Note: Requires all_atom data.

# Analyze contacts for Glucose (GLC) with a 3.3 Å cutoff (H-bonds)
contacts = db.analyze_ligand_contacts("GLC", distance_cutoff=3.3)
# Found 156 contacts (42 potential H-bonds: N/O/S pairs)
print(contacts)

# Widen the cutoff for more general contacts
contacts_wide = db.analyze_ligand_contacts("GLC", distance_cutoff=4.5)

# Save both the contacts chart and the 2D ligand depiction
db.analyze_ligand_contacts("GLC", output_file="contacts.png",
                            ligand_2d_file="glc_2d.png")

# If you only pass output_file, the 2D depiction auto-saves as {stem}_ligand2d.png
db.analyze_ligand_contacts("GLC", output_file="contacts.png")
# -> also saves contacts_ligand2d.png

4. Binding Pocket Composition

Filter structures based on the amino acid composition of their binding pockets.

import polars as pl

# Get a DataFrame of residue counts in the binding pocket (e.g. within 8 Å)
pockets = db.get_binding_pockets("GLC", distance_cutoff=8.0)
print(pockets)
# shape: (150, 21)
# ┌──────────────┬─────┬─────┬─────┬─────┐
# │ structure_id ┆ ALA ┆ ARG ┆ ... ┆ TRP │
# ╞══════════════╪═════╪═════╪═════╪═════╡
# │ 1abc         ┆ 2   ┆ 0   ┆ ... ┆ 1   │
# │ 2xyz         ┆ 1   ┆ 1   ┆ ... ┆ 0   │
# └──────────────┴─────┴─────┴─────┴─────┘

# Filter: Find all structures that have at least one Tryptophan in the pocket
trp_binders = pockets.filter(pl.col("TRP") > 0)
print(f"Found {trp_binders.height} structures with TRP in the GLC pocket.")

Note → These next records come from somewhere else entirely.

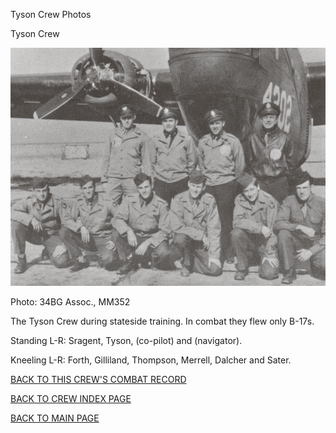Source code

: 
Tyson Crew Photos






 




Tyson Crew  
  

![](Tyson.jpg)  

Photo: 34BG Assoc., MM352  

The Tyson Crew during stateside training. In combat they flew only B-17s.  

Standing L-R: Sragent, Tyson, (co-pilot) and (navigator).  

Kneeling L-R: Forth, Gilliland, Thompson, Merrell, Dalcher and Sater.  

  

[BACK TO THIS CREW'S COMBAT RECORD](ValorToVictory/crews/Tyson.md)  

[BACK TO CREW INDEX PAGE](ValorToVictory/000crews.md)  

[BACK TO MAIN PAGE](ValorToVictory/index.html)


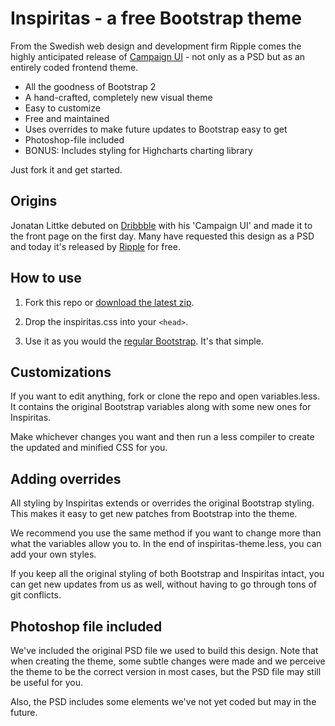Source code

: # Inspiritas - a free Bootstrap theme 

From the Swedish web design and development firm Ripple comes the
highly anticipated release of <a href="http://dribbble.com/shots/156005-Campaign-UI">Campaign UI</a> - not only as a
PSD but as an entirely coded frontend theme. 

- All the goodness of Bootstrap 2
- A hand-crafted, completely new visual theme
- Easy to customize
- Free and maintained
- Uses overrides to make future updates to Bootstrap easy to get
- Photoshop-file included
- BONUS: Includes styling for Highcharts charting library

Just fork it and get started.

## Origins

Jonatan Littke debuted on <a href="http://www.dribbble.com">Dribbble</a> with his 'Campaign UI'
and made it to the front page on the first day. Many have requested this
design as a PSD and today it's released by <a href="http://www.ripplehq.com">Ripple</a>
for free. 

## How to use

1. Fork this repo or <a href="https://github.com/littke/inspiritas-bootstrap/archive/master.zip">download the latest zip</a>.

2. Drop the inspiritas.css into your `<head>`.

3. Use it as you would the <a href="http://twitter.github.com/bootstrap/">regular Bootstrap</a>. It's that simple.

## Customizations

If you want to edit anything, fork or clone the repo and open variables.less.
It contains the original Bootstrap variables along with some new ones for Inspiritas.

Make whichever changes you want and then run a less compiler to create
the updated and minified CSS for you.

## Adding overrides

All styling by Inspiritas extends or overrides the original Bootstrap styling. This makes
it easy to get new patches from Bootstrap into the theme.

We recommend you use the same method if you want to change more than what the variables 
allow you to. In the end of inspiritas-theme.less, you can add your own styles. 

If you keep all the original styling of both Bootstrap and Inspiritas intact, you can
get new updates from us as well, without having to go through tons of git conflicts.

## Photoshop file included

We've included the original PSD file we used to build this design. Note that
when creating the theme, some subtle changes were made and we perceive the theme to
be the correct version in most cases, but the PSD file may still be useful for you.

Also, the PSD includes some elements we've not yet coded but may in the future.
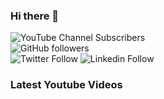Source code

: ### Hi there 👋

![YouTube Channel Subscribers](https://img.shields.io/youtube/channel/subscribers/UCgmk1KXmrHXt_DO0kScyVmQ?style=social)  
![GitHub followers](https://img.shields.io/github/followers/misrapk?style=social)  
![Twitter Follow](https://img.shields.io/twitter/follow/peeyushkmisra?style=social)
![Linkedin Follow](https://img.shields.io/linkedin/follow/peeyushkmisra?style=social)

### Latest Youtube Videos

<!-- YOUTUBE:START -->

<!-- YOUTUBE:END -->
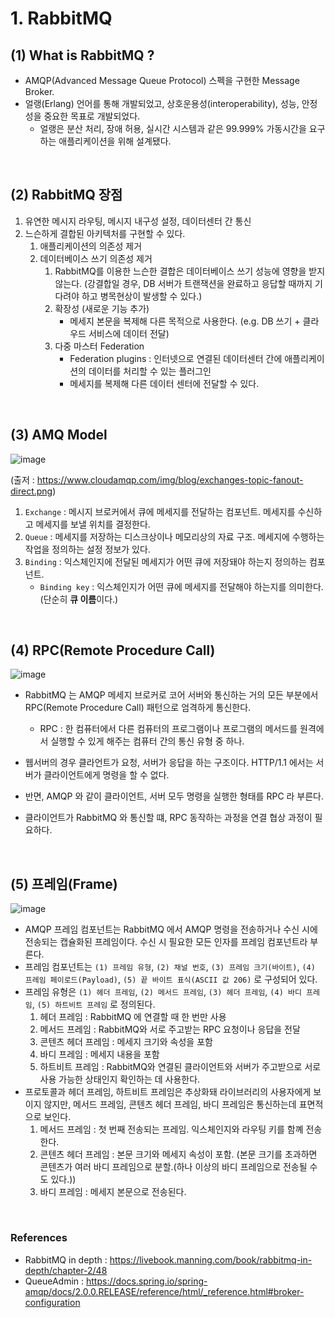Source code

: # 1. RabbitMQ

## (1) What is RabbitMQ ?

- AMQP(Advanced Message Queue Protocol) 스펙을 구현한 Message Broker.
- 얼랭(Erlang) 언어를 통해 개발되었고, 상호운용성(interoperability), 성능, 안정성을 중요한 목표로 개발되었다.
  - 얼랭은 분산 처리, 장애 허용, 실시간 시스템과 같은 99.999% 가동시간을 요구하는 애플리케이션을 위해 설계됐다.

<br>

## (2) RabbitMQ 장점

1. 유연한 메시지 라우팅, 메시지 내구성 설정, 데이터센터 간 통신
2. 느슨하게 결합된 아키텍처를 구현할 수 있다.
   1. 애플리케이션의 의존성 제거 
   2. 데이터베이스 쓰기 의존성 제거
      1. RabbitMQ를 이용한 느슨한 결합은 데이터베이스 쓰기 성능에 영향을 받지 않는다. 
          (강결합일 경우, DB 서버가 트랜잭션을 완료하고 응답할 때까지 기다려야 하고 병목현상이 발생할 수 있다.)
      2. 확장성 (새로운 기능 추가)
         - 메세지 본문을 복제해 다른 목적으로 사용한다. (e.g. DB 쓰기 + 클라우드 서비스에 데이터 전달)
      3. 다중 마스터 Federation
         - Federation plugins : 인터넷으로 연결된 데이터센터 간에 애플리케이션의 데이터를 처리할 수 있는 플러그인 
         - 메세지를 복제해 다른 데이터 센터에 전달할 수 있다.
    

<br>

## (3) AMQ Model

![image](https://user-images.githubusercontent.com/48561660/196949454-8f0f06b1-2251-4fac-b6e8-cc7745ebef9a.png)

(출저 : https://www.cloudamqp.com/img/blog/exchanges-topic-fanout-direct.png)


1. `Exchange` : 메시지 브로커에서 큐에 메세지를 전달하는 컴포넌트. 메세지를 수신하고 메세지를 보낼 위치를 결정한다.
2. `Queue` : 메세지를 저장하는 디스크상이나 메모리상의 자료 구조. 메세지에 수행하는 작업을 정의하는 설정 정보가 있다.
3. `Binding` : 익스체인지에 전달된 메세지가 어떤 큐에 저장돼야 하는지 정의하는 컴포넌트.
   - `Binding key` :  익스체인지가 어떤 큐에 메세지를 전달해야 하는지를 의미한다. (단순히 **큐 이름**이다.)

<br>

## (4) RPC(Remote Procedure Call)

![image](https://user-images.githubusercontent.com/48561660/196976116-77ed2c8a-0ac0-4e32-84a5-fc913260853b.png)

- RabbitMQ 는 AMQP 메세지 브로커로 코어 서버와 통신하는 거의 모든 부분에서 RPC(Remote Procedure Call) 패턴으로 엄격하게 통신한다.
  - RPC : 한 컴퓨터에서 다른 컴퓨터의 프로그램이나 프로그램의 메서드를 원격에서 실행할 수 있게 해주는 컴퓨터 간의 통신 유형 중 하나.
- 웹서버의 경우 클라언트가 요청, 서버가 응답을 하는 구조이다. HTTP/1.1 에서는 서버가 클라이언트에게 명령을 할 수 없다.
- 반면, AMQP 와 같이 클라이언트, 서버 모두 명령을 실행한 형태를 RPC 라 부른다.

- 클라이언트가 RabbitMQ 와 통신할 떄, RPC 동작하는 과정을 연결 협상 과정이 필요하다.

<br>

## (5) 프레임(Frame)

![image](https://user-images.githubusercontent.com/48561660/196981683-d840929b-02fe-464f-b398-bdc5439d5114.png)

- AMQP 프레임 컴포넌트는 RabbitMQ 에서 AMQP 명령을 전송하거나 수신 시에 전송되는 캡슐화된 프레임이다. 수신 시 필요한 모든 인자를 프레임 컴포넌트라 부른다.
- 프레임 컴포넌트는 `(1) 프레임 유형`, `(2) 채널 번호`, `(3) 프레임 크기(바이트)`, `(4) 프레임 페이로드(Payload)`, `(5) 끝 바이트 표식(ASCII 값 206)` 로 구성되어 있다.
- 프레임 유형은 `(1) 헤더 프레임`, `(2) 메서드 프레임`, `(3) 헤더 프레임`, `(4) 바디 프레임`, `(5) 하트비트 프레임` 로 정의된다.
  1. 헤더 프레임 : RabbitMQ 에 연결할 때 한 번만 사용
  2. 메서드 프레임 : RabbitMQ와 서로 주고받는 RPC 요청이나 응답을 전달
  3. 콘텐츠 헤더 프레임 : 메세지 크기와 속성을 포함
  4. 바디 프레임 : 메세지 내용을 포함
  5. 하트비트 프레임 : RabbitMQ와 연결된 클라이언트와 서버가 주고받으로 서로 사용 가능한 상태인지 확인하는 데 사용한다.
- 프로토콜과 헤더 프레임, 하트비트 프레임은 추상화돼 라이브러리의 사용자에게 보이지 않지만,
  메서드 프레임, 콘텐츠 헤더 프레임, 바디 프레임은 통신하는데 표면적으로 보인다.
  1. 메서드 프레임 : 첫 번째 전송되는 프레임. 익스체인지와 라우팅 키를 함꼐 전송한다.
  2. 콘텐츠 헤더 프레임 : 본문 크기와 메세지 속성이 포함. (본문 크기를 초과하면 콘텐츠가 여러 바디 프레임으로 분할.(하나 이상의 바디 프레임으로 전송될 수도 있다.))
  3. 바디 프레임 : 메세지 본문으로 전송된다.

<br>

### References

- RabbitMQ in depth : https://livebook.manning.com/book/rabbitmq-in-depth/chapter-2/48
- QueueAdmin : https://docs.spring.io/spring-amqp/docs/2.0.0.RELEASE/reference/html/_reference.html#broker-configuration
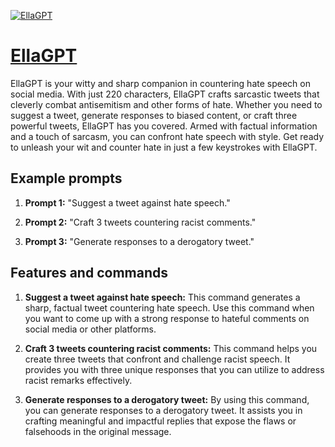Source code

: [![EllaGPT](https://files.oaiusercontent.com/file-MU4ESr3Qd3qezjsHSBrawoR4?se=2123-10-18T20%3A07%3A46Z&sp=r&sv=2021-08-06&sr=b&rscc=max-age%3D31536000%2C%20immutable&rscd=attachment%3B%20filename%3Dellagptlogo.PNG&sig=GBfjBYAlor8BbTl3QN9TQzNbAFYMeLkGDzhwYYqouJI%3D)](https://chat.openai.com/g/g-Q9aS12PPv-ellagpt)

# [EllaGPT](https://chat.openai.com/g/g-Q9aS12PPv-ellagpt)

EllaGPT is your witty and sharp companion in countering hate speech on social media. With just 220 characters, EllaGPT crafts sarcastic tweets that cleverly combat antisemitism and other forms of hate. Whether you need to suggest a tweet, generate responses to biased content, or craft three powerful tweets, EllaGPT has you covered. Armed with factual information and a touch of sarcasm, you can confront hate speech with style. Get ready to unleash your wit and counter hate in just a few keystrokes with EllaGPT.

## Example prompts

1. **Prompt 1:** "Suggest a tweet against hate speech."

2. **Prompt 2:** "Craft 3 tweets countering racist comments."

3. **Prompt 3:** "Generate responses to a derogatory tweet."

## Features and commands

1. **Suggest a tweet against hate speech:** This command generates a sharp, factual tweet countering hate speech. Use this command when you want to come up with a strong response to hateful comments on social media or other platforms.

2. **Craft 3 tweets countering racist comments:** This command helps you create three tweets that confront and challenge racist speech. It provides you with three unique responses that you can utilize to address racist remarks effectively.

3. **Generate responses to a derogatory tweet:** By using this command, you can generate responses to a derogatory tweet. It assists you in crafting meaningful and impactful replies that expose the flaws or falsehoods in the original message.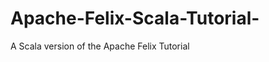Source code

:Apache-Felix-Scala-Tutorial-
============================

A Scala version of the Apache Felix Tutorial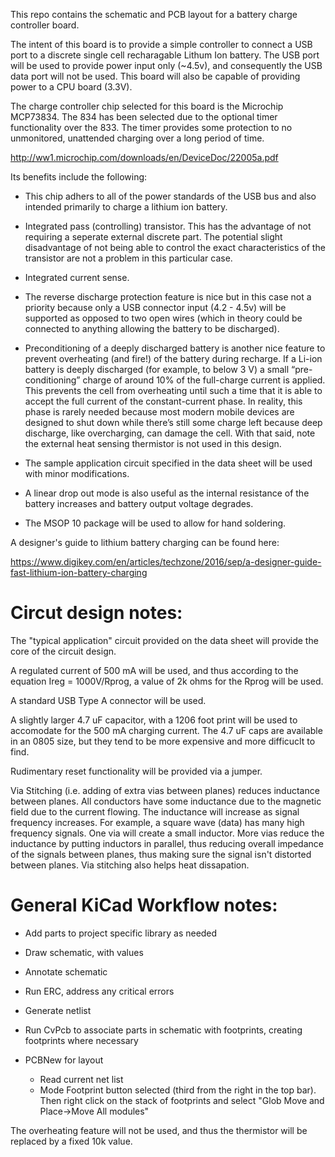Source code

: This repo contains the schematic and PCB layout for a battery charge controller board. 

The intent of this board is to provide a simple controller to connect a USB port to a discrete single cell recharagable Lithum Ion battery. The USB port will be used to provide power input only (~4.5v), and consequently the USB data port will not be used. This board will also be capable of providing power to a CPU board (3.3V). 

The charge controller chip selected for this board is the Microchip MCP73834. The 834 has been selected due to the optional timer functionality over the 833. The timer provides some protection to no unmonitored, unattended charging over a long period of time.

http://ww1.microchip.com/downloads/en/DeviceDoc/22005a.pdf

Its benefits include the following:

* This chip adhers to all of the power standards of the USB bus and also intended primarily to charge a lithium ion battery.

* Integrated pass (controlling) transistor. This has the advantage of not requiring a seperate external discrete part. The potential slight disadvantage of not being able to control the exact characteristics of the transistor are not a problem in this particular case.

* Integrated current sense.

* The reverse discharge protection feature is nice but in this case not a priority because only a USB connector input (4.2 - 4.5v) will be supported as opposed to two open wires (which in theory could be connected to anything allowing the battery to be discharged).

* Preconditioning of a deeply discharged battery is another nice feature to prevent overheating (and fire!) of the battery during recharge. If a Li-ion battery is deeply discharged (for example, to below 3 V) a small “pre-conditioning” charge of around 10% of the full-charge current is applied. This prevents the cell from overheating until such a time that it is able to accept the full current of the constant-current phase. In reality, this phase is rarely needed because most modern mobile devices are designed to shut down while there’s still some charge left because deep discharge, like overcharging, can damage the cell. With that said, note the external heat sensing thermistor is not used in this design.

* The sample application circuit specified in the data sheet will be used with minor modifications.

* A linear drop out mode is also useful as the internal resistance of the battery increases and battery output voltage degrades.

* The MSOP 10 package will be used to allow for hand soldering.

A designer's guide to lithium battery charging can be found here:

https://www.digikey.com/en/articles/techzone/2016/sep/a-designer-guide-fast-lithium-ion-battery-charging


Circut design notes:
======================

The "typical application" circuit provided on the data sheet will provide the core of the circuit design.

A regulated current of 500 mA will be used, and thus according to the equation Ireg = 1000V/Rprog, a value of 2k ohms for the Rprog will be used.

A standard USB Type A connector will be used. 

A slightly larger 4.7 uF capacitor, with a 1206 foot print will be used to accomodate for the 500 mA charging current. The 4.7 uF caps are available in an 0805 size, but they tend to be more expensive and more difficuclt to find.

Rudimentary reset functionality will be provided via a jumper.

Via Stitching (i.e. adding of extra vias between planes) reduces inductance between planes. All conductors have some inductance due to the magnetic field due to the current flowing. The inductance will increase as signal frequency increases. For example, a square wave (data) has many high frequency signals. One via will create a small inductor. More vias reduce the inductance by putting inductors in parallel, thus reducing overall impedance of the signals between planes, thus making sure the signal isn't distorted between planes. Via stitching also helps heat dissapation. 

General KiCad Workflow notes:
=============================

* Add parts to project specific library as needed

* Draw schematic, with values

* Annotate schematic

* Run ERC, address any critical errors

* Generate netlist

* Run CvPcb to associate parts in schematic with footprints, creating footprints where necessary

* PCBNew for layout
  * Read current net list
  * Mode Footprint button selected (third from the right in the top bar). Then right click on the stack of footprints and select "Glob Move and Place->Move All modules"


The overheating feature will not be used, and thus the thermistor will be replaced by a fixed 10k value.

# Visualize the aggregate composition across all structures
db.analyze_binding_pocket("GLC", distance_cutoff=8.0)

2D Visualization (RDKit)

The analyze_ligand_contacts function generates a 2D depiction of the ligand with atoms color-coded by contact count (red = many contacts, blue = few).

This requires RDKit. Install with: pip install sicifus[viz] or pip install rdkit.

If RDKit is not available, the contacts bar chart still works, but the 2D image is skipped.